LISTED ENTRIES Start Marker

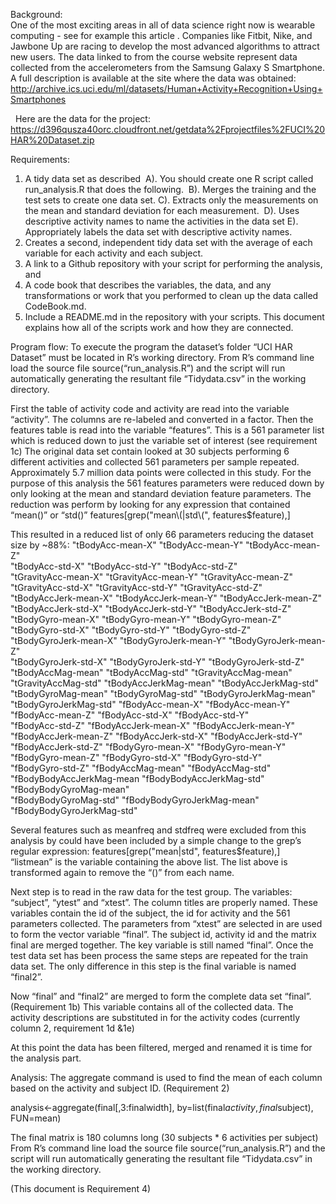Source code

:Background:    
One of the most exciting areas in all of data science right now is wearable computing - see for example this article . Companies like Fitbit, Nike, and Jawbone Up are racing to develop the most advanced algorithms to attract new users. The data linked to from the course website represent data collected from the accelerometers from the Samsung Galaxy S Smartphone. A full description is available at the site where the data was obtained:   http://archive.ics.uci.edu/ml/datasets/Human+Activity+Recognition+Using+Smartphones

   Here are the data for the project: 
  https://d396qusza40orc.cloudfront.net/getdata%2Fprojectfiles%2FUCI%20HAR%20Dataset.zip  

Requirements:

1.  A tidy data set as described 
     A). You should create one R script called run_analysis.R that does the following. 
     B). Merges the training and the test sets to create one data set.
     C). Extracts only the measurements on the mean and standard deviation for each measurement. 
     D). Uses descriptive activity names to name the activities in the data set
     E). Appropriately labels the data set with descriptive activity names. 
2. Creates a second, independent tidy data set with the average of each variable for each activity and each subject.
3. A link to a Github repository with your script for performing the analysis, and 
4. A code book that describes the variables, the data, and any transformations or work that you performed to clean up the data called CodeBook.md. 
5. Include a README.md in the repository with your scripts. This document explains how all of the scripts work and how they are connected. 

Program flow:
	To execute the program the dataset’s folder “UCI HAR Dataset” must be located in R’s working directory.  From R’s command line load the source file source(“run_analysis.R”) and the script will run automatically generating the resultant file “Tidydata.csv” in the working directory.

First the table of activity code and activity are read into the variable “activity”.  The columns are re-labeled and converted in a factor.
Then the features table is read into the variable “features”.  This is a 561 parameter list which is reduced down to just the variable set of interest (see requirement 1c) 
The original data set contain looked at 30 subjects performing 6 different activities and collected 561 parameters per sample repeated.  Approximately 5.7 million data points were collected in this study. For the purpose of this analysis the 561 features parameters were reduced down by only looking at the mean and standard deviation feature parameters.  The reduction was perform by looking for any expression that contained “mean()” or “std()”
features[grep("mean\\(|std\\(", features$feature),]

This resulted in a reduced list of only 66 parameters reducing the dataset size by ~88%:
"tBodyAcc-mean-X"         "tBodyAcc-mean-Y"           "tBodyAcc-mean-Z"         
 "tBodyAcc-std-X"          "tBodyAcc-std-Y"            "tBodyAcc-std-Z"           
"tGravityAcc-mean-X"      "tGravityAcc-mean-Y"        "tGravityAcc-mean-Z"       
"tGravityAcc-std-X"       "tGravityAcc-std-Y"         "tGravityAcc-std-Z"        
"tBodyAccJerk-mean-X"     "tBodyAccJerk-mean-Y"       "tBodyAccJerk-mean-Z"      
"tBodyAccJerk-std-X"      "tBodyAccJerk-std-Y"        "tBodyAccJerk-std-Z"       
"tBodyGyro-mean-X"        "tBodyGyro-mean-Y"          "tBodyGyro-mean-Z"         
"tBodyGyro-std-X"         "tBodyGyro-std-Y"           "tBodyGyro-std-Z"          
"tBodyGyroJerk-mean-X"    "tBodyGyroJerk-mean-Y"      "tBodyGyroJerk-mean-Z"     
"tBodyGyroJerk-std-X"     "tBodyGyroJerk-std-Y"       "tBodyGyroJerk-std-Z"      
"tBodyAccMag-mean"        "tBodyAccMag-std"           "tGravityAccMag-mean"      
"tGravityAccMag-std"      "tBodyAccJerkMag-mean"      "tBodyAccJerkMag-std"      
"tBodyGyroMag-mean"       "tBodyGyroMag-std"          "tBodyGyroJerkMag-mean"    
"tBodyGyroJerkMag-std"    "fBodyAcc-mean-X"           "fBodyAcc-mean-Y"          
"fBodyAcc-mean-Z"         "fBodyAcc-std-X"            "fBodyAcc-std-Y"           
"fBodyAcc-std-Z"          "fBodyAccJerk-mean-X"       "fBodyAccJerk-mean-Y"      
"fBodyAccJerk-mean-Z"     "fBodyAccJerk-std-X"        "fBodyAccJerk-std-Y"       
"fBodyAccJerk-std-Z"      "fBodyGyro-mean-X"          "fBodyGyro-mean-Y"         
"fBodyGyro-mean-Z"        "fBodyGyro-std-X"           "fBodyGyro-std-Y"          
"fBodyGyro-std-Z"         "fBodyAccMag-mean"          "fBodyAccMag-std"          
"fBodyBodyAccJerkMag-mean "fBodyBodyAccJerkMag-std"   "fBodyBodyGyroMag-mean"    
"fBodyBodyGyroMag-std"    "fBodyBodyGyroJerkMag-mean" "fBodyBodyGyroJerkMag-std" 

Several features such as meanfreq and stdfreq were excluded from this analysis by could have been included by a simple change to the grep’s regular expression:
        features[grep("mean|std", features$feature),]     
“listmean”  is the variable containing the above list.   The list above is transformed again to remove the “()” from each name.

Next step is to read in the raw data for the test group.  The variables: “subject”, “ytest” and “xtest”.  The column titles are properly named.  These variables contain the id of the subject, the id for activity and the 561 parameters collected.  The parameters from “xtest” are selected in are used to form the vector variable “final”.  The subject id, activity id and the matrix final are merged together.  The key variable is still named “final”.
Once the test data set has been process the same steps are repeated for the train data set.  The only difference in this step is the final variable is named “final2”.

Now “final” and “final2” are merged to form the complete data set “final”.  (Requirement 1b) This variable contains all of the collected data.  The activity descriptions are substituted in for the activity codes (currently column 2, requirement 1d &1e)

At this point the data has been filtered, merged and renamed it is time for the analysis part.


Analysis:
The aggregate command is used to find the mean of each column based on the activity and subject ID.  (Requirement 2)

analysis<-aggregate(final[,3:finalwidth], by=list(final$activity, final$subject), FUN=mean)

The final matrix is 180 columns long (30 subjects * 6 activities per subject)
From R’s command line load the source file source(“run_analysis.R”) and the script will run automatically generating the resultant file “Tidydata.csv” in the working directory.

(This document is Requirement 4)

LISTED ENTRIES End Marker
LISTED ENTRIES Start Marker

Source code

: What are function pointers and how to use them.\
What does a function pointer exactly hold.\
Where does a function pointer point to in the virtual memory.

LISTED ENTRIES End Marker
LISTED ENTRIES Start Marker

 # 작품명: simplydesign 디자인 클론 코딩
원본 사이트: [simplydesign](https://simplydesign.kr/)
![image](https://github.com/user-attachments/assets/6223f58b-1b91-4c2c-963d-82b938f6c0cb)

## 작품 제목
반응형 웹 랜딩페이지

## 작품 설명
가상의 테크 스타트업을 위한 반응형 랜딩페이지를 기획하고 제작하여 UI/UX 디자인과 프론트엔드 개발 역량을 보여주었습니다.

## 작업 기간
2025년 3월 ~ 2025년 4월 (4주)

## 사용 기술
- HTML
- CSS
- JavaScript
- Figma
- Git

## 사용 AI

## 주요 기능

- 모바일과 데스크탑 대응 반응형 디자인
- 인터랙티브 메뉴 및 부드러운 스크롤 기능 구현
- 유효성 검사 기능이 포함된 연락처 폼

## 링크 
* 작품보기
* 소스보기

LISTED ENTRIES End Marker

# THE TASK
What lines hold the string "columns"? Pick them out of the data.

# EXERCISE SOLUTION
First the table of activity code and activity are read into the variable “activity”.  The columns are re-labeled and converted in a factor.
The final matrix is 180 columns long (30 subjects * 6 activities per subject)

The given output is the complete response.